*Work required*
A stretch of the entries below is to be set down exactly, running from the line with "Group E occupancies.**" through the line with "Assembly Group A-1.**", both included, and no other line.

*Available records*
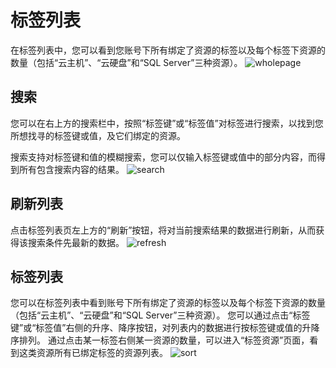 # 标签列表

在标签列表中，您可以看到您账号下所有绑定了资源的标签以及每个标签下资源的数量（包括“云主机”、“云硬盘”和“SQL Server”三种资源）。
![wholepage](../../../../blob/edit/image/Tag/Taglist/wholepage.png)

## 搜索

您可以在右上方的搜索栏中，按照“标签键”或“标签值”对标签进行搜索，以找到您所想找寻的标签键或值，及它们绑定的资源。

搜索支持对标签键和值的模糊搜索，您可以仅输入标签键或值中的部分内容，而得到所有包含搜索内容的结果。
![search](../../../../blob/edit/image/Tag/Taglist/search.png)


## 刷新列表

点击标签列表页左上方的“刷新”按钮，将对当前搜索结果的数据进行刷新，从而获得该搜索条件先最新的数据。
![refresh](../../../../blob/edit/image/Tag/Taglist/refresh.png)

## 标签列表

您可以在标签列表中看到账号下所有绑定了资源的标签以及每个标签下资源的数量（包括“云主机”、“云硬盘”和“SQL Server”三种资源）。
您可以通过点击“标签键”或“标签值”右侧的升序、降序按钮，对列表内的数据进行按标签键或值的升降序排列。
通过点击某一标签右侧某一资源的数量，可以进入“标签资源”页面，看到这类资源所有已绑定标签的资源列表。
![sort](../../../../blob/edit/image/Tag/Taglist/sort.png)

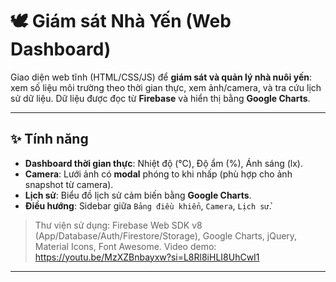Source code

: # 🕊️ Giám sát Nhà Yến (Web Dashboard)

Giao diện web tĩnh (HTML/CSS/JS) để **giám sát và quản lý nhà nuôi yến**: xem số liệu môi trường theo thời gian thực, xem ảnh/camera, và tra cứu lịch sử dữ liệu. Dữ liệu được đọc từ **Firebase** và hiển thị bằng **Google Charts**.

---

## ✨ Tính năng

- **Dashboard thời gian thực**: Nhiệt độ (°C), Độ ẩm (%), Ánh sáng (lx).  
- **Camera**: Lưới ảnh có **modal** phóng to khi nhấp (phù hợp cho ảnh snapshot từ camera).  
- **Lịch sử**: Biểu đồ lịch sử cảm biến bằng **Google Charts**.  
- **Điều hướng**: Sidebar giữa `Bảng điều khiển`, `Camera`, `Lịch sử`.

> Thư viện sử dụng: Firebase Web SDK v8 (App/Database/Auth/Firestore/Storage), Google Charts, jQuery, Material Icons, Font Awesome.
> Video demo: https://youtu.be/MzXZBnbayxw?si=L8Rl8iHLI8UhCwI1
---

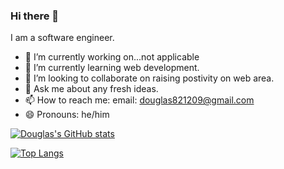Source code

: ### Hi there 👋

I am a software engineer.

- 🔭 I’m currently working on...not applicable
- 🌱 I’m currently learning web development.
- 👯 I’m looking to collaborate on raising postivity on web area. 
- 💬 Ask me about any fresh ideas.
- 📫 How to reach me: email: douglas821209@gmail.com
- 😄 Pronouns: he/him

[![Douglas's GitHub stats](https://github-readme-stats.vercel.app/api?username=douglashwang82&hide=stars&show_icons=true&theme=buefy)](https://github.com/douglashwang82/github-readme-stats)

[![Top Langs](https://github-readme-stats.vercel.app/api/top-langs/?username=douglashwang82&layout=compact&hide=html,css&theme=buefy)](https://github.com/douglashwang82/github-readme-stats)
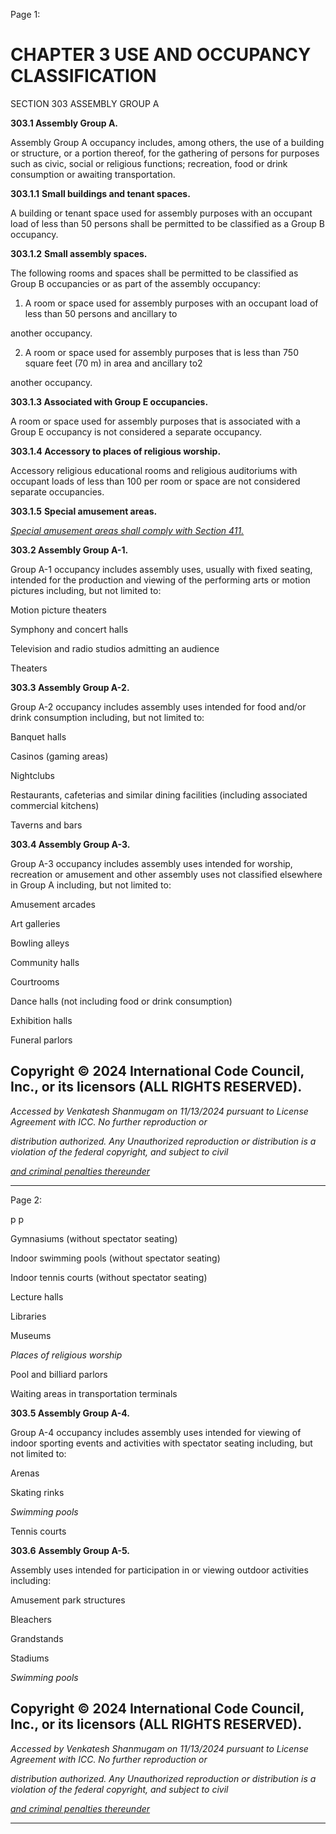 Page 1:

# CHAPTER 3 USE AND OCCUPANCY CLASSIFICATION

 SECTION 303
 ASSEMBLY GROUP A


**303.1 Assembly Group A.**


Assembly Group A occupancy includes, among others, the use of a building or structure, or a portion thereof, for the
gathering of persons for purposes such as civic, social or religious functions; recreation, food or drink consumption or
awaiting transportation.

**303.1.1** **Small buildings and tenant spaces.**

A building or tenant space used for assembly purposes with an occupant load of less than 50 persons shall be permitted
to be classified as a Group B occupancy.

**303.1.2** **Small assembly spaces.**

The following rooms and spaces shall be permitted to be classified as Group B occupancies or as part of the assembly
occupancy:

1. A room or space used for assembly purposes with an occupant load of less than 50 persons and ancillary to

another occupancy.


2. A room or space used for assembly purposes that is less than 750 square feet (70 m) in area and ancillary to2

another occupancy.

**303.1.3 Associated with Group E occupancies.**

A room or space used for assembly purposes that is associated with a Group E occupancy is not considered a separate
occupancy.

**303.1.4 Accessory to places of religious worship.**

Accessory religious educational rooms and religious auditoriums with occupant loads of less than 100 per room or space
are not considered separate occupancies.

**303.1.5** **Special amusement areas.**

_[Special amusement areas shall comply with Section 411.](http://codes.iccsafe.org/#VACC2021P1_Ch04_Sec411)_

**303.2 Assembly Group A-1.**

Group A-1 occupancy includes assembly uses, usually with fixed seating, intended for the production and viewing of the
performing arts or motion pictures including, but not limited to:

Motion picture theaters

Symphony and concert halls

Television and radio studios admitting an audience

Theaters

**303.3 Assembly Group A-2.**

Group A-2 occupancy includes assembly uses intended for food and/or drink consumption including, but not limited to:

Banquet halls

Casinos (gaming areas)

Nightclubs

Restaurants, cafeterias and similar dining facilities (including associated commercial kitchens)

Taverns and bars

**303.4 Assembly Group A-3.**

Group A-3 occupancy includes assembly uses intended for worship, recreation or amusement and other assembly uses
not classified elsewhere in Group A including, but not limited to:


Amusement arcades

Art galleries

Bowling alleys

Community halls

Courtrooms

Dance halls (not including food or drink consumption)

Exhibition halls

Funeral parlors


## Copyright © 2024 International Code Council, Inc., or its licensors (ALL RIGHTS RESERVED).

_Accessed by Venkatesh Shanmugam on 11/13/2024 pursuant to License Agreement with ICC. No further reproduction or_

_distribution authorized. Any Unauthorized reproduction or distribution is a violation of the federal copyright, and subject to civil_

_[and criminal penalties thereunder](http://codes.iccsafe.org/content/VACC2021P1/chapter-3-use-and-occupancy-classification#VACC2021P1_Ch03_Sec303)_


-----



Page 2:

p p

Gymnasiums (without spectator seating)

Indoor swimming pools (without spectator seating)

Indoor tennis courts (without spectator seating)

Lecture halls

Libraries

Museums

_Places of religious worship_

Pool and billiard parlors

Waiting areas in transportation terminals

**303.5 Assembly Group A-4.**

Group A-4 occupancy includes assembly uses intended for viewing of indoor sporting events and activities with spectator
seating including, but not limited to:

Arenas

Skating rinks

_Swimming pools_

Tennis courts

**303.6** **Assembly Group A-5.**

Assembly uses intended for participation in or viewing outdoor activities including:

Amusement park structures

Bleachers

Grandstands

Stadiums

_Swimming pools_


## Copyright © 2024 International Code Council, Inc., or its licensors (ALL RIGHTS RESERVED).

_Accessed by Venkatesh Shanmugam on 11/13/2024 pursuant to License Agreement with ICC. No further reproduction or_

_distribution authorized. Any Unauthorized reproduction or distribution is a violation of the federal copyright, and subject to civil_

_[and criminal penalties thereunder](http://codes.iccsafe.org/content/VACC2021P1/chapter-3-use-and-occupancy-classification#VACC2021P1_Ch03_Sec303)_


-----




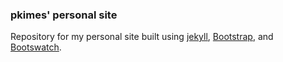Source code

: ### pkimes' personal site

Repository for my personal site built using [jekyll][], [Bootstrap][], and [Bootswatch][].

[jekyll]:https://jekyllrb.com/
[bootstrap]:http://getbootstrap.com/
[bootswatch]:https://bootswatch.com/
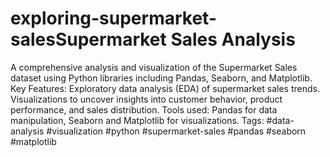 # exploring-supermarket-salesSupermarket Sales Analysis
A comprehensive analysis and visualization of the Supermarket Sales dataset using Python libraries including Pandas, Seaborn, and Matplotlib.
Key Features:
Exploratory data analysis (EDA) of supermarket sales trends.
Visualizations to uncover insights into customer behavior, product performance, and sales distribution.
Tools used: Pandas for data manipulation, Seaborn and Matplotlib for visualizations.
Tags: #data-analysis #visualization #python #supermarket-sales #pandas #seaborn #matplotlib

==

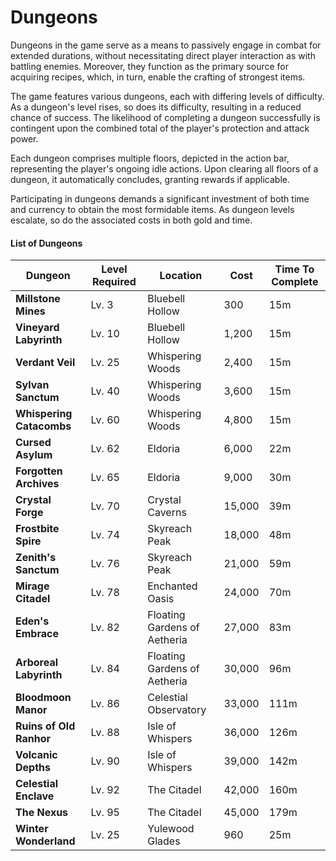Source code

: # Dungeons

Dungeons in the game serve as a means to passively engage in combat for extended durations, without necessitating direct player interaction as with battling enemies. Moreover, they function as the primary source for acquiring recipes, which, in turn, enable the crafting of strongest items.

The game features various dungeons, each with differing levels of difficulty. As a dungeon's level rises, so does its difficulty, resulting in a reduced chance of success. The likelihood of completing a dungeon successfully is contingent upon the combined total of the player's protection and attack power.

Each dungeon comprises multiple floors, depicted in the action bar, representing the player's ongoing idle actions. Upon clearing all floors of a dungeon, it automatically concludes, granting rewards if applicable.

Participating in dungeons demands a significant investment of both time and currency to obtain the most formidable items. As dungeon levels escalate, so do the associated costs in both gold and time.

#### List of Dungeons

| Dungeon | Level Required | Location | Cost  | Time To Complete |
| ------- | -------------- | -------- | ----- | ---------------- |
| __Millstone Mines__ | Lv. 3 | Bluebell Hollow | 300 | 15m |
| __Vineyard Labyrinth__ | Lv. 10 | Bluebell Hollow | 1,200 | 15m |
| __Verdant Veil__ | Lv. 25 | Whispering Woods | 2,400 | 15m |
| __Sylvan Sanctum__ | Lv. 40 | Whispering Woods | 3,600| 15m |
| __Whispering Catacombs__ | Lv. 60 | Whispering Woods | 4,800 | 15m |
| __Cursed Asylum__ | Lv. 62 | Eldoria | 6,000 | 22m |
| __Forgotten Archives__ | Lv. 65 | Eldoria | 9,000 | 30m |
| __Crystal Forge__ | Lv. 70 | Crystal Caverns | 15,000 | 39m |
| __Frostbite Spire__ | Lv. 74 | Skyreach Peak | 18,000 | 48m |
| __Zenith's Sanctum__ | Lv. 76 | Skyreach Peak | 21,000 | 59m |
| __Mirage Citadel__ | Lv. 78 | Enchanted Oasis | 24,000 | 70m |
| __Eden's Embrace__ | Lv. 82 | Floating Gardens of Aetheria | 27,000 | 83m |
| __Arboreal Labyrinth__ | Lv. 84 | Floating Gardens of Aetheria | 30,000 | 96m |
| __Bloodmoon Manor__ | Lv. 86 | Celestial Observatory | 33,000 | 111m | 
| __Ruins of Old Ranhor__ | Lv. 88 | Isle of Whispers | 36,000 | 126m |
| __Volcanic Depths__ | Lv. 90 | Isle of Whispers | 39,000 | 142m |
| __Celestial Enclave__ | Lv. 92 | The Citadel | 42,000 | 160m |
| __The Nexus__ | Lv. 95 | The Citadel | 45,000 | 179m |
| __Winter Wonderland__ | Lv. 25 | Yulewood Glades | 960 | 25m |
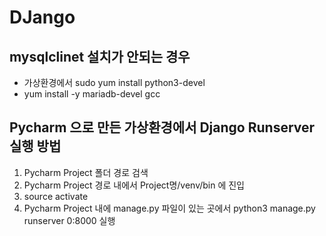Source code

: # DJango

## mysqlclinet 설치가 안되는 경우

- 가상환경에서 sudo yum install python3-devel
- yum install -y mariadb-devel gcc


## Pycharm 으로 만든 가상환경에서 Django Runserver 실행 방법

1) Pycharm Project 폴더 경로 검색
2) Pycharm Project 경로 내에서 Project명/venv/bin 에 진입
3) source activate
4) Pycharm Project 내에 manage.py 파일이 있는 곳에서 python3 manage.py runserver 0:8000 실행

*Answer to the problem*
**303.1.3 Associated with Group E occupancies.**

A room or space used for assembly purposes that is associated with a Group E occupancy is not considered a separate
occupancy.

**303.1.4 Accessory to places of religious worship.**

Accessory religious educational rooms and religious auditoriums with occupant loads of less than 100 per room or space
are not considered separate occupancies.

**303.1.5** **Special amusement areas.**

_[Special amusement areas shall comply with Section 411.](http://codes.iccsafe.org/#VACC2021P1_Ch04_Sec411)_

**303.2 Assembly Group A-1.**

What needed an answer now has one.